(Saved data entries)
+ + + + +

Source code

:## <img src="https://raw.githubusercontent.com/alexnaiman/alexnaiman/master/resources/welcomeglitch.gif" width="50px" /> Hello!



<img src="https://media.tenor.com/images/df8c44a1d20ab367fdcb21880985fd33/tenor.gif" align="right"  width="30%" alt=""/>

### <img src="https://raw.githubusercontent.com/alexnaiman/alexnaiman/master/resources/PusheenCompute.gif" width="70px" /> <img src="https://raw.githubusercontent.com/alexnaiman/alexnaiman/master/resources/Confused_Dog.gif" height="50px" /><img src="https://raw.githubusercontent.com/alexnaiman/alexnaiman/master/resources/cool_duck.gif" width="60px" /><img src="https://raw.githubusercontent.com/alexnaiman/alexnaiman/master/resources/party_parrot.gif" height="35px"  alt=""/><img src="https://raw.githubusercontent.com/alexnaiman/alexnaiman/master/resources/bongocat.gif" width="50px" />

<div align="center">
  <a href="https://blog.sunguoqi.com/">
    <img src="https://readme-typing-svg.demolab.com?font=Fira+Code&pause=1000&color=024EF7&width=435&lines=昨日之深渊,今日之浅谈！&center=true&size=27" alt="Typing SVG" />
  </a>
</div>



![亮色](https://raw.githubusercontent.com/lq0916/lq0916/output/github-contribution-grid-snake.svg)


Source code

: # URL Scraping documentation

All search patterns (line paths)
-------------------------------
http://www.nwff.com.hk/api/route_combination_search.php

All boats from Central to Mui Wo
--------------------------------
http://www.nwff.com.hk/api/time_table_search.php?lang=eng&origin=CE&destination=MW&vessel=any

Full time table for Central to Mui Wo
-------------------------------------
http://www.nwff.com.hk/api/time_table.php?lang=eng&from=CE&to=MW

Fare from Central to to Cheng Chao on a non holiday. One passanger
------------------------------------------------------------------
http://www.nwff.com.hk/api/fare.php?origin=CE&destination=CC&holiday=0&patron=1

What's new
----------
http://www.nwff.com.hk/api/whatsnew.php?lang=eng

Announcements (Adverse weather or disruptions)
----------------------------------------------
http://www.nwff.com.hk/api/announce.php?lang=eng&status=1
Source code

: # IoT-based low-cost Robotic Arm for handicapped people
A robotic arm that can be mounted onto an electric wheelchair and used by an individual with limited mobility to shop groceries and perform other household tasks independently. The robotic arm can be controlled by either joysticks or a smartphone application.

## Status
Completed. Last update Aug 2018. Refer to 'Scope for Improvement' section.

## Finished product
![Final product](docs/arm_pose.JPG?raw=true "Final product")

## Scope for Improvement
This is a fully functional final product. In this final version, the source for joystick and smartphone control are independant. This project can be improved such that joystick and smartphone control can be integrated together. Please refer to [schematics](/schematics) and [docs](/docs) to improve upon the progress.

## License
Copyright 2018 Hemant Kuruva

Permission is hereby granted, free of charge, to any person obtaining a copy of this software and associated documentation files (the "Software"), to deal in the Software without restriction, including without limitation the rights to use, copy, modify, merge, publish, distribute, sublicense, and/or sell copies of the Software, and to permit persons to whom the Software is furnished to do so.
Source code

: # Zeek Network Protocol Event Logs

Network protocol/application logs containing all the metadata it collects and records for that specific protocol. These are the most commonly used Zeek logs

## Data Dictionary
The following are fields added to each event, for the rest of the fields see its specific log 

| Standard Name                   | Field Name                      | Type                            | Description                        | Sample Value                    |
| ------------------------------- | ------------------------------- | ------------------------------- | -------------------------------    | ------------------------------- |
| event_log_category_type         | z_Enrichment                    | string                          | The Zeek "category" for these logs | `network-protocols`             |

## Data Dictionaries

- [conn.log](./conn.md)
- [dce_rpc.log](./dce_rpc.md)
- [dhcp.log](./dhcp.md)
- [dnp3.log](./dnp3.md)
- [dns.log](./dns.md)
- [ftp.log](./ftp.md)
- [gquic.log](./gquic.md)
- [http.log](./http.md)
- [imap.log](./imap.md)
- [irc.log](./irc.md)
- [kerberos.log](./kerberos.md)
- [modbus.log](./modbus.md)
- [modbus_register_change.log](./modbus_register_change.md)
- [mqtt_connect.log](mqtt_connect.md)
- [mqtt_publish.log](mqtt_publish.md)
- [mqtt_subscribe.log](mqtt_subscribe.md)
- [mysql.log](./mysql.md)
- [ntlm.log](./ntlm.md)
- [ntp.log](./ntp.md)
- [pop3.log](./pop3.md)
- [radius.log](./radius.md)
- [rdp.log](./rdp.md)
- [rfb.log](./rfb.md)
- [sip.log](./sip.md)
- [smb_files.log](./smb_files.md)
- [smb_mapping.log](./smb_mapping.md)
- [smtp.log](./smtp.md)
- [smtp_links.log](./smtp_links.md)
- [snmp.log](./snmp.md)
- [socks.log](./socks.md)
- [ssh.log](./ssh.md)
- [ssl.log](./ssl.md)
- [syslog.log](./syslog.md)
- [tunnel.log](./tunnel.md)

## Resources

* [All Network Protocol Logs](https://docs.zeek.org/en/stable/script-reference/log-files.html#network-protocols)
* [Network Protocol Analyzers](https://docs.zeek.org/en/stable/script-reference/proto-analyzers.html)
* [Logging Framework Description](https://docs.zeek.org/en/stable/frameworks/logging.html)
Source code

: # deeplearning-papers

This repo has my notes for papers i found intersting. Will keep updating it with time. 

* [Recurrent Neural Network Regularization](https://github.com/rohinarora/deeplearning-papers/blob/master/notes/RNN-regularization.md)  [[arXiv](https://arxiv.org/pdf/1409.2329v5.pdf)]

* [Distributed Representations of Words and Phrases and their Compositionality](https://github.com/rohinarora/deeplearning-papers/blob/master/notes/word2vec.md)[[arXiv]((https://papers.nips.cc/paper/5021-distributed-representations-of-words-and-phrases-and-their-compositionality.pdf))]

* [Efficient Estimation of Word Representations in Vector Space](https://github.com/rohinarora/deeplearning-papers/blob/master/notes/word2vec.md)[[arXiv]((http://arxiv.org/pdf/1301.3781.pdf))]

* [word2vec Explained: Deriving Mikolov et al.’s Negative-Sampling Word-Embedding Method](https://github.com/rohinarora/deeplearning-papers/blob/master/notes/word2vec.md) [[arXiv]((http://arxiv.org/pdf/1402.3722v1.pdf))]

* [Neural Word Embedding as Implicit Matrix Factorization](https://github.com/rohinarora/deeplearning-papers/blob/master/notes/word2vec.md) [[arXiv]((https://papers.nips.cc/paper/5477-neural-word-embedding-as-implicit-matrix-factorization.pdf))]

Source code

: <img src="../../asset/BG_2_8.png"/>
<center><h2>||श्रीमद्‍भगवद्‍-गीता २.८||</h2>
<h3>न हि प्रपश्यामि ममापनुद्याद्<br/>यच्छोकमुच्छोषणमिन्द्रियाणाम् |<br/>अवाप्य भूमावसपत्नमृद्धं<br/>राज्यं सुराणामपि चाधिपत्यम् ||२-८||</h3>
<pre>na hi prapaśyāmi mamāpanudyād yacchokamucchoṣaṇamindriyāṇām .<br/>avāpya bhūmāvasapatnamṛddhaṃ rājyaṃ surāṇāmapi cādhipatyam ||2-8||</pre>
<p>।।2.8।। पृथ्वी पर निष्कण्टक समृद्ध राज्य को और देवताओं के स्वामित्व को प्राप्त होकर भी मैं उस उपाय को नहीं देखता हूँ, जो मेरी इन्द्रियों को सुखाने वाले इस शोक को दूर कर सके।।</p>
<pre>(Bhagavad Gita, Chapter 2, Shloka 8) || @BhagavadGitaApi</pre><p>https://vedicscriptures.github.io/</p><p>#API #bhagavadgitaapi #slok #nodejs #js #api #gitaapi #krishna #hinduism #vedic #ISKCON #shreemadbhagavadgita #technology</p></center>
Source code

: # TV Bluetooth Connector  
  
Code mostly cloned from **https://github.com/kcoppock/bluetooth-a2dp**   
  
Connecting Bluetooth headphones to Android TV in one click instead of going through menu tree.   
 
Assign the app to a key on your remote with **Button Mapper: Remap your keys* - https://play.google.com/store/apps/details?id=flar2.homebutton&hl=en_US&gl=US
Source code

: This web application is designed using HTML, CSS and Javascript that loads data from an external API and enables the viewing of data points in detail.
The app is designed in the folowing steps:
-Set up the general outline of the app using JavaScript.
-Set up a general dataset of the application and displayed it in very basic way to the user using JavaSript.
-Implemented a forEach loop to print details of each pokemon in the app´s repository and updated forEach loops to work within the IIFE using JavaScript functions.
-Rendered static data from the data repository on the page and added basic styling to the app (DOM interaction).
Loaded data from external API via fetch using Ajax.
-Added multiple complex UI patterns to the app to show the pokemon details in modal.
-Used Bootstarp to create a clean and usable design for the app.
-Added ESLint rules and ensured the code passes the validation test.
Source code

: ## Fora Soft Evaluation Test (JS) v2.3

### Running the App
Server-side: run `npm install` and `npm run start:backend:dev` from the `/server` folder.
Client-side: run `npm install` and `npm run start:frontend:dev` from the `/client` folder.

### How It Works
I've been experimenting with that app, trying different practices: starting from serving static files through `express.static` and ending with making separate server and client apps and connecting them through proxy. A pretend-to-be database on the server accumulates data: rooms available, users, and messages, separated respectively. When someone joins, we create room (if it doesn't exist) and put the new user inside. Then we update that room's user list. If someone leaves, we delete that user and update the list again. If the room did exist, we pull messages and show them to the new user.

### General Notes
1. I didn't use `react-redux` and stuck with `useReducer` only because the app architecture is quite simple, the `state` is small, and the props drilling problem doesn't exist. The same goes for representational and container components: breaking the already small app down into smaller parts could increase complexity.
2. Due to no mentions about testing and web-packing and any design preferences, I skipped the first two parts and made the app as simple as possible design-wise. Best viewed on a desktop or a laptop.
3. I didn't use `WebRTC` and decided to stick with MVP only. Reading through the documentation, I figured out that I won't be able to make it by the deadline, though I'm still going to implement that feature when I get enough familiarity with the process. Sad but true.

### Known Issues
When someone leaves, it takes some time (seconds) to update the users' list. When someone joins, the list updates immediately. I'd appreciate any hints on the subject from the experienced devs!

+ + + + +

Across the records above, count each line that holds the word "going" and give only the resulting number.

2